Quando tratamos do paciente adulto, analisamos que uso ele faz da


voz e quais as suas necessidades profissionais e pessoais.

Sabemos que o termo noção significa possuir um certo


conhecimento sobre alguma coisa, mesmo que este não ultrapasse a
compreensão comum (FOUREZ, 1995). Será que com a criança não é
necessário questionarmos primeiro que noção ela tem da voz? Que
importância tem a voz para ela? Quais as dificuldades decorrentes de
suas alterações? Se a terapia fonoaudiológica interfere nesses aspectos...

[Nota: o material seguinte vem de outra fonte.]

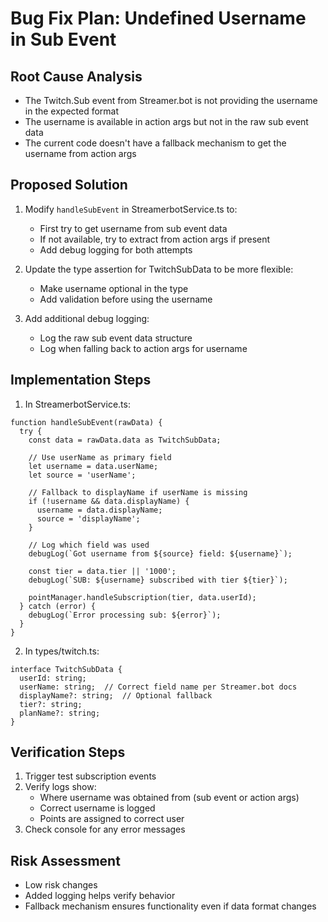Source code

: # Bug Fix Plan: Undefined Username in Sub Event

## Root Cause Analysis
- The Twitch.Sub event from Streamer.bot is not providing the username in the expected format
- The username is available in action args but not in the raw sub event data
- The current code doesn't have a fallback mechanism to get the username from action args

## Proposed Solution
1. Modify `handleSubEvent` in StreamerbotService.ts to:
   - First try to get username from sub event data
   - If not available, try to extract from action args if present
   - Add debug logging for both attempts

2. Update the type assertion for TwitchSubData to be more flexible:
   - Make username optional in the type
   - Add validation before using the username

3. Add additional debug logging:
   - Log the raw sub event data structure
   - Log when falling back to action args for username

## Implementation Steps
1. In StreamerbotService.ts:
```pseudo
function handleSubEvent(rawData) {
  try {
    const data = rawData.data as TwitchSubData;
    
    // Use userName as primary field
    let username = data.userName;
    let source = 'userName';
    
    // Fallback to displayName if userName is missing
    if (!username && data.displayName) {
      username = data.displayName;
      source = 'displayName';
    }
    
    // Log which field was used
    debugLog(`Got username from ${source} field: ${username}`);
    
    const tier = data.tier || '1000';
    debugLog(`SUB: ${username} subscribed with tier ${tier}`);
    
    pointManager.handleSubscription(tier, data.userId);
  } catch (error) {
    debugLog(`Error processing sub: ${error}`);
  }
}
```

2. In types/twitch.ts:
```pseudo
interface TwitchSubData {
  userId: string;
  userName: string;  // Correct field name per Streamer.bot docs
  displayName?: string;  // Optional fallback
  tier?: string;
  planName?: string;
}
```

## Verification Steps
1. Trigger test subscription events
2. Verify logs show:
   - Where username was obtained from (sub event or action args)
   - Correct username is logged
   - Points are assigned to correct user
3. Check console for any error messages

## Risk Assessment
- Low risk changes
- Added logging helps verify behavior
- Fallback mechanism ensures functionality even if data format changes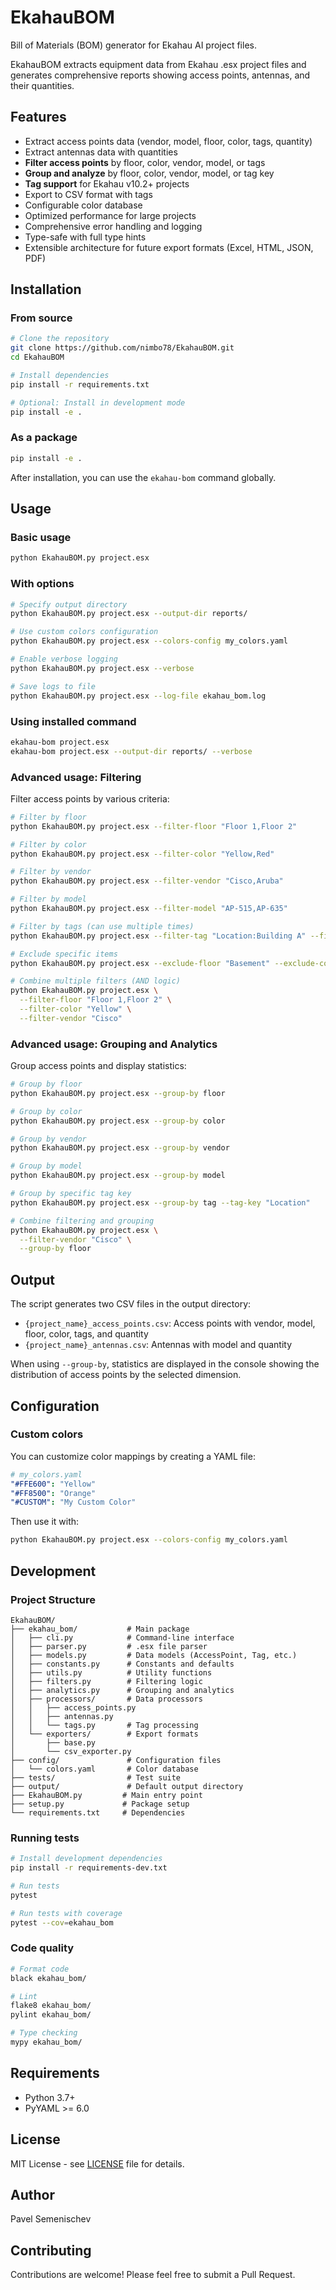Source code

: # EkahauBOM

Bill of Materials (BOM) generator for Ekahau AI project files.

EkahauBOM extracts equipment data from Ekahau .esx project files and generates comprehensive reports showing access points, antennas, and their quantities.

## Features

- Extract access points data (vendor, model, floor, color, tags, quantity)
- Extract antennas data with quantities
- **Filter access points** by floor, color, vendor, model, or tags
- **Group and analyze** by floor, color, vendor, model, or tag key
- **Tag support** for Ekahau v10.2+ projects
- Export to CSV format with tags
- Configurable color database
- Optimized performance for large projects
- Comprehensive error handling and logging
- Type-safe with full type hints
- Extensible architecture for future export formats (Excel, HTML, JSON, PDF)

## Installation

### From source

```bash
# Clone the repository
git clone https://github.com/nimbo78/EkahauBOM.git
cd EkahauBOM

# Install dependencies
pip install -r requirements.txt

# Optional: Install in development mode
pip install -e .
```

### As a package

```bash
pip install -e .
```

After installation, you can use the `ekahau-bom` command globally.

## Usage

### Basic usage

```bash
python EkahauBOM.py project.esx
```

### With options

```bash
# Specify output directory
python EkahauBOM.py project.esx --output-dir reports/

# Use custom colors configuration
python EkahauBOM.py project.esx --colors-config my_colors.yaml

# Enable verbose logging
python EkahauBOM.py project.esx --verbose

# Save logs to file
python EkahauBOM.py project.esx --log-file ekahau_bom.log
```

### Using installed command

```bash
ekahau-bom project.esx
ekahau-bom project.esx --output-dir reports/ --verbose
```

### Advanced usage: Filtering

Filter access points by various criteria:

```bash
# Filter by floor
python EkahauBOM.py project.esx --filter-floor "Floor 1,Floor 2"

# Filter by color
python EkahauBOM.py project.esx --filter-color "Yellow,Red"

# Filter by vendor
python EkahauBOM.py project.esx --filter-vendor "Cisco,Aruba"

# Filter by model
python EkahauBOM.py project.esx --filter-model "AP-515,AP-635"

# Filter by tags (can use multiple times)
python EkahauBOM.py project.esx --filter-tag "Location:Building A" --filter-tag "Zone:Office"

# Exclude specific items
python EkahauBOM.py project.esx --exclude-floor "Basement" --exclude-color "Gray"

# Combine multiple filters (AND logic)
python EkahauBOM.py project.esx \
  --filter-floor "Floor 1,Floor 2" \
  --filter-color "Yellow" \
  --filter-vendor "Cisco"
```

### Advanced usage: Grouping and Analytics

Group access points and display statistics:

```bash
# Group by floor
python EkahauBOM.py project.esx --group-by floor

# Group by color
python EkahauBOM.py project.esx --group-by color

# Group by vendor
python EkahauBOM.py project.esx --group-by vendor

# Group by model
python EkahauBOM.py project.esx --group-by model

# Group by specific tag key
python EkahauBOM.py project.esx --group-by tag --tag-key "Location"

# Combine filtering and grouping
python EkahauBOM.py project.esx \
  --filter-vendor "Cisco" \
  --group-by floor
```

## Output

The script generates two CSV files in the output directory:

- `{project_name}_access_points.csv`: Access points with vendor, model, floor, color, tags, and quantity
- `{project_name}_antennas.csv`: Antennas with model and quantity

When using `--group-by`, statistics are displayed in the console showing the distribution of access points by the selected dimension.

## Configuration

### Custom colors

You can customize color mappings by creating a YAML file:

```yaml
# my_colors.yaml
"#FFE600": "Yellow"
"#FF8500": "Orange"
"#CUSTOM": "My Custom Color"
```

Then use it with:

```bash
python EkahauBOM.py project.esx --colors-config my_colors.yaml
```

## Development

### Project Structure

```
EkahauBOM/
├── ekahau_bom/           # Main package
│   ├── cli.py            # Command-line interface
│   ├── parser.py         # .esx file parser
│   ├── models.py         # Data models (AccessPoint, Tag, etc.)
│   ├── constants.py      # Constants and defaults
│   ├── utils.py          # Utility functions
│   ├── filters.py        # Filtering logic
│   ├── analytics.py      # Grouping and analytics
│   ├── processors/       # Data processors
│   │   ├── access_points.py
│   │   ├── antennas.py
│   │   └── tags.py       # Tag processing
│   └── exporters/        # Export formats
│       ├── base.py
│       └── csv_exporter.py
├── config/               # Configuration files
│   └── colors.yaml       # Color database
├── tests/                # Test suite
├── output/               # Default output directory
├── EkahauBOM.py         # Main entry point
├── setup.py             # Package setup
└── requirements.txt     # Dependencies
```

### Running tests

```bash
# Install development dependencies
pip install -r requirements-dev.txt

# Run tests
pytest

# Run tests with coverage
pytest --cov=ekahau_bom
```

### Code quality

```bash
# Format code
black ekahau_bom/

# Lint
flake8 ekahau_bom/
pylint ekahau_bom/

# Type checking
mypy ekahau_bom/
```

## Requirements

- Python 3.7+
- PyYAML >= 6.0

## License

MIT License - see [LICENSE](LICENSE) file for details.

## Author

Pavel Semenischev

## Contributing

Contributions are welcome! Please feel free to submit a Pull Request.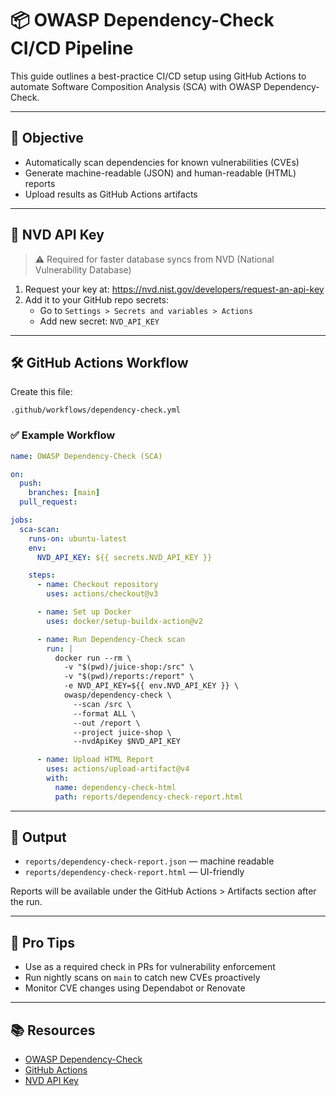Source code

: # 📦 OWASP Dependency-Check CI/CD Pipeline

This guide outlines a best-practice CI/CD setup using GitHub Actions to automate Software Composition Analysis (SCA) with OWASP Dependency-Check.

---

## 🎯 Objective

- Automatically scan dependencies for known vulnerabilities (CVEs)
- Generate machine-readable (JSON) and human-readable (HTML) reports
- Upload results as GitHub Actions artifacts

---

## 🔐 NVD API Key

> ⚠️ Required for faster database syncs from NVD (National Vulnerability Database)

1. Request your key at: <https://nvd.nist.gov/developers/request-an-api-key>  
2. Add it to your GitHub repo secrets:
   - Go to `Settings > Secrets and variables > Actions`
   - Add new secret: `NVD_API_KEY`

---

## 🛠️ GitHub Actions Workflow

Create this file:

```text
.github/workflows/dependency-check.yml
```

### ✅ Example Workflow

```yaml
name: OWASP Dependency-Check (SCA)

on:
  push:
    branches: [main]
  pull_request:

jobs:
  sca-scan:
    runs-on: ubuntu-latest
    env:
      NVD_API_KEY: ${{ secrets.NVD_API_KEY }}

    steps:
      - name: Checkout repository
        uses: actions/checkout@v3

      - name: Set up Docker
        uses: docker/setup-buildx-action@v2

      - name: Run Dependency-Check scan
        run: |
          docker run --rm \
            -v "$(pwd)/juice-shop:/src" \
            -v "$(pwd)/reports:/report" \
            -e NVD_API_KEY=${{ env.NVD_API_KEY }} \
            owasp/dependency-check \
              --scan /src \
              --format ALL \
              --out /report \
              --project juice-shop \
              --nvdApiKey $NVD_API_KEY

      - name: Upload HTML Report
        uses: actions/upload-artifact@v4
        with:
          name: dependency-check-html
          path: reports/dependency-check-report.html
```

---

## 📁 Output

- `reports/dependency-check-report.json` — machine readable
- `reports/dependency-check-report.html` — UI-friendly

Reports will be available under the GitHub Actions > Artifacts section after the run.

---

## 🧠 Pro Tips

- Use as a required check in PRs for vulnerability enforcement
- Run nightly scans on `main` to catch new CVEs proactively
- Monitor CVE changes using Dependabot or Renovate

---

## 📚 Resources

- [OWASP Dependency-Check](https://owasp.org/www-project-dependency-check/)
- [GitHub Actions](https://docs.github.com/en/actions)
- [NVD API Key](https://nvd.nist.gov/developers/request-an-api-key)
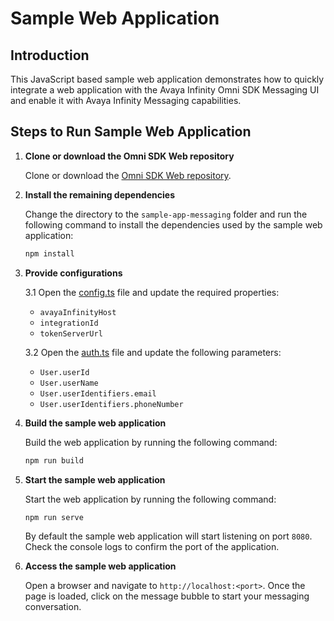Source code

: # Sample Web Application

## Introduction

This JavaScript based sample web application demonstrates how to quickly integrate a web application with the Avaya Infinity Omni SDK Messaging UI and enable it with Avaya Infinity Messaging capabilities.

## Steps to Run Sample Web Application

1. **Clone or download the Omni SDK Web repository**

   Clone or download the [Omni SDK Web repository](https://github.com/Avaya-Infinity/omni-sdk-web).

2. **Install the remaining dependencies**

   Change the directory to the `sample-app-messaging` folder and run the following command to install the dependencies used by the sample web application:

   ```bash
   npm install
   ```

3. **Provide configurations**

   3.1 Open the [config.ts](src/config.ts) file and update the required properties:

   - `avayaInfinityHost`
   - `integrationId`
   - `tokenServerUrl`

   3.2 Open the [auth.ts](src/auth.ts) file and update the following parameters:

   - `User.userId`
   - `User.userName`
   - `User.userIdentifiers.email`
   - `User.userIdentifiers.phoneNumber`

4. **Build the sample web application**

   Build the web application by running the following command:

   ```bash
   npm run build
   ```

5. **Start the sample web application**

   Start the web application by running the following command:

   ```bash
   npm run serve
   ```

   By default the sample web application will start listening on port `8080`. Check the console logs to confirm the port of the application.

6. **Access the sample web application**

   Open a browser and navigate to `http://localhost:<port>`. Once the page is loaded, click on the message bubble to start your messaging conversation.
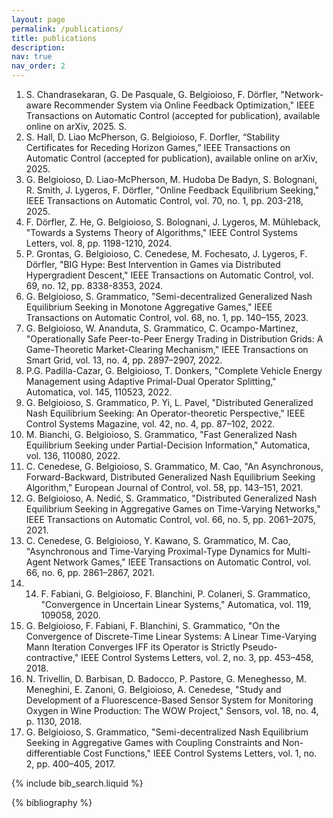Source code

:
 ```yaml
---
layout: page
permalink: /publications/
title: publications
description: 
nav: true
nav_order: 2
---
```


1. S. Chandrasekaran, G. De Pasquale, G. Belgioioso, F. Dörfler, "Network-aware Recommender System via Online Feedback Optimization," IEEE Transactions on Automatic Control (accepted for publication), available online on arXiv, 2025. S. 
2. S. Hall, D. Liao McPherson, G. Belgioioso, F. Dorfler, “Stability Certificates for Receding
Horizon Games,” IEEE Transactions on Automatic Control (accepted for publication), available online on arXiv, 2025.
3. G. Belgioioso, D. Liao-McPherson, M. Hudoba De Badyn, S. Bolognani, R. Smith, J. Lygeros, F. Dörfler, "Online Feedback Equilibrium Seeking," IEEE Transactions on Automatic Control, vol. 70, no. 1, pp. 203-218, 2025.
4. F. Dörfler, Z. He, G. Belgioioso, S. Bolognani, J. Lygeros, M. Mühleback, "Towards a Systems Theory of Algorithms," IEEE Control Systems Letters, vol. 8, pp. 1198-1210, 2024.
5. P. Grontas, G. Belgioioso, C. Cenedese, M. Fochesato, J. Lygeros, F. Dörfler, "BIG Hype: Best Intervention in Games via Distributed Hypergradient Descent," IEEE Transactions on Automatic Control, vol. 69, no. 12, pp. 8338-8353, 2024.
6. G. Belgioioso, S. Grammatico, "Semi-decentralized Generalized Nash Equilibrium Seeking in Monotone Aggregative Games," IEEE Transactions on Automatic Control, vol. 68, no. 1, pp. 140–155, 2023.
7. G. Belgioioso, W. Ananduta, S. Grammatico, C. Ocampo-Martinez, "Operationally Safe Peer-to-Peer Energy Trading in Distribution Grids: A Game-Theoretic Market-Clearing Mechanism," IEEE Transactions on Smart Grid, vol. 13, no. 4, pp. 2897–2907, 2022.
8. P.G. Padilla-Cazar, G. Belgioioso, T. Donkers, "Complete Vehicle Energy Management using Adaptive Primal-Dual Operator Splitting," Automatica, vol. 145, 110523, 2022.
9. G. Belgioioso, S. Grammatico, P. Yi, L. Pavel, "Distributed Generalized Nash Equilibrium Seeking: An Operator-theoretic Perspective," IEEE Control Systems Magazine, vol. 42, no. 4, pp. 87–102, 2022.
10. M. Bianchi, G. Belgioioso, S. Grammatico, "Fast Generalized Nash Equilibrium Seeking under Partial-Decision Information," Automatica, vol. 136, 110080, 2022.
11. C. Cenedese, G. Belgioioso, S. Grammatico, M. Cao, "An Asynchronous, Forward-Backward, Distributed Generalized Nash Equilibrium Seeking Algorithm," European Journal of Control, vol. 58, pp. 143–151, 2021.
12. G. Belgioioso, A. Nedić, S. Grammatico, "Distributed Generalized Nash Equilibrium Seeking in Aggregative Games on Time-Varying Networks," IEEE Transactions on Automatic Control, vol. 66, no. 5, pp. 2061–2075, 2021.
13. C. Cenedese, G. Belgioioso, Y. Kawano, S. Grammatico, M. Cao, "Asynchronous and Time-Varying Proximal-Type Dynamics for Multi-Agent Network Games," IEEE Transactions on Automatic Control, vol. 66, no. 6, pp. 2861–2867, 2021.
14. 14. F. Fabiani, G. Belgioioso, F. Blanchini, P. Colaneri, S. Grammatico, "Convergence in Uncertain Linear Systems," Automatica, vol. 119, 109058, 2020.
15. G. Belgioioso, F. Fabiani, F. Blanchini, S. Grammatico, "On the Convergence of Discrete-Time Linear Systems: A Linear Time-Varying Mann Iteration Converges IFF its Operator is Strictly Pseudo-contractive," IEEE Control Systems Letters, vol. 2, no. 3, pp. 453–458, 2018.
16. N. Trivellin, D. Barbisan, D. Badocco, P. Pastore, G. Meneghesso, M. Meneghini, E. Zanoni, G. Belgioioso, A. Cenedese, "Study and Development of a Fluorescence-Based Sensor System for Monitoring Oxygen in Wine Production: The WOW Project," Sensors, vol. 18, no. 4, p. 1130, 2018.
17. G. Belgioioso, S. Grammatico, "Semi-decentralized Nash Equilibrium Seeking in Aggregative Games with Coupling Constraints and Non-differentiable Cost Functions," IEEE Control Systems Letters, vol. 1, no. 2, pp. 400–405, 2017.


<!-- _pages/publications.md -->

<!-- Bibsearch Feature -->

{% include bib_search.liquid %}

<div class="publications">

{% bibliography %}

</div>

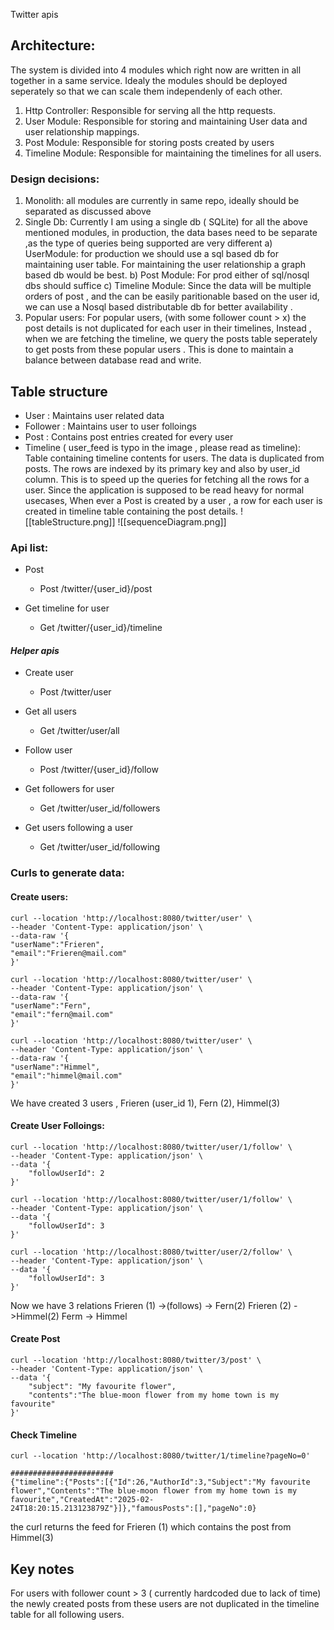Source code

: Twitter apis 
## Architecture:
The system is divided into 4 modules which right now are written in all together in a same service. Idealy the modules should be deployed seperately so that we can scale them independenly of each other. 

1)  Http Controller: Responsible for serving all the http requests.
2)  User Module: Responsible for storing and maintaining User data and user relationship mappings. 
3)  Post Module: Responsible for storing posts created by users
4)  Timeline Module: Responsible for maintaining the timelines for all users. 

### Design decisions: 
1)  Monolith: all modules are currently in same repo, ideally should be separated as discussed above
2) Single Db: Currently I am using a single db ( SQLite) for all the above mentioned modules, in production, the data bases need to be separate  ,as the type of queries being supported are very different
	a) UserModule: for production we should use a sql based db for maintaining user table. For maintaining the user relationship a graph based db would be best.
	b) Post Module: For prod either of sql/nosql dbs should suffice
	c) Timeline Module: Since the data will be multiple orders of post , and the can be easily paritionable based on the user id, we can use a Nosql based distributable db for better availability .
3) Popular users: For popular users, (with some follower count > x) the post details is not duplicated for each user in their timelines, 
   Instead , when we are fetching the timeline, we query the posts table seperately to get posts from these popular users . This is done to maintain a balance between database read and write. 

## Table structure
- User : Maintains user related data
- Follower : Maintains user to user folloings
- Post : Contains post entries created for every user
- Timeline ( user_feed is typo in the image , please read as timeline):  
	Table containing timeline contents for users.  The data is duplicated from posts. 
	The rows are indexed by its primary key and also by user_id column. This is to speed up the queries for fetching all the rows for a user. 
	Since the application is supposed to be read heavy for normal usecases, When ever a Post is created by a user , a row for each user is created in timeline table containing the post details.
![[tableStructure.png]]
![[sequenceDiagram.png]]
### Api list:
- Post 
	- Post /twitter/{user_id}/post
		
- Get timeline for user
	- Get /twitter/{user_id}/timeline

#### _Helper apis_

- Create user   
	- Post /twitter/user

- Get all users 
	- Get /twitter/user/all

- Follow user
	- Post /twitter/{user_id}/follow
	
- Get followers for user 
	- Get /twitter/user_id/followers

- Get users following a user
	- Get /twitter/user_id/following


### Curls to generate data:

#### Create users:
```
curl --location 'http://localhost:8080/twitter/user' \
--header 'Content-Type: application/json' \
--data-raw '{
"userName":"Frieren",
"email":"Frieren@mail.com" 
}'

curl --location 'http://localhost:8080/twitter/user' \
--header 'Content-Type: application/json' \
--data-raw '{
"userName":"Fern",
"email":"fern@mail.com" 
}'

curl --location 'http://localhost:8080/twitter/user' \
--header 'Content-Type: application/json' \
--data-raw '{
"userName":"Himmel",
"email":"himmel@mail.com" 
}'

```

We have created 3 users , Frieren (user_id 1), Fern (2), Himmel(3)
#### Create User Folloings:
```
curl --location 'http://localhost:8080/twitter/user/1/follow' \
--header 'Content-Type: application/json' \
--data '{
	"followUserId": 2
}'

curl --location 'http://localhost:8080/twitter/user/1/follow' \
--header 'Content-Type: application/json' \
--data '{
	"followUserId": 3
}'

curl --location 'http://localhost:8080/twitter/user/2/follow' \
--header 'Content-Type: application/json' \
--data '{
	"followUserId": 3
}'

```

Now we have 3 relations
Frieren (1) ->(follows) -> Fern(2)
Frieren (2) ->Himmel(2)
Ferm -> Himmel

#### Create Post 
```
curl --location 'http://localhost:8080/twitter/3/post' \
--header 'Content-Type: application/json' \
--data '{
    "subject": "My favourite flower",
    "contents":"The blue-moon flower from my home town is my favourite"
}'

```

#### Check Timeline
```
curl --location 'http://localhost:8080/twitter/1/timeline?pageNo=0'

#######################
{"timeline":{"Posts":[{"Id":26,"AuthorId":3,"Subject":"My favourite flower","Contents":"The blue-moon flower from my home town is my favourite","CreatedAt":"2025-02-24T18:20:15.213123879Z"}]},"famousPosts":[],"pageNo":0}

```

the curl returns the feed for Frieren (1) which contains the post from  Himmel(3)

## Key notes
For users with follower count > 3 ( currently hardcoded due to lack of time)
the newly created posts from these users are not duplicated in the timeline table for all following users.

Diante de todas essas questões, procuramos na literatura e


encontramos poucas pesquisas que mostrassem como a criança disfônica
entende a voz, em geral, a sua própria voz, em particular, as limitações
sociais decorrentes de problemas vocais, a expectativa diante de um
tratamento fonoaudiológico e se ele é assimilado e incorporado na sua
vida diária.

Constatada a falta de conteúdos sobre o tema em foco, decidimos


estabelecer como objetivo do presente estudo, verificar qual é a noção
que a criança disfônica tem da VOZ e analisar se a intervenção
fonoaudiológica provoca alguma modificação nesta noção.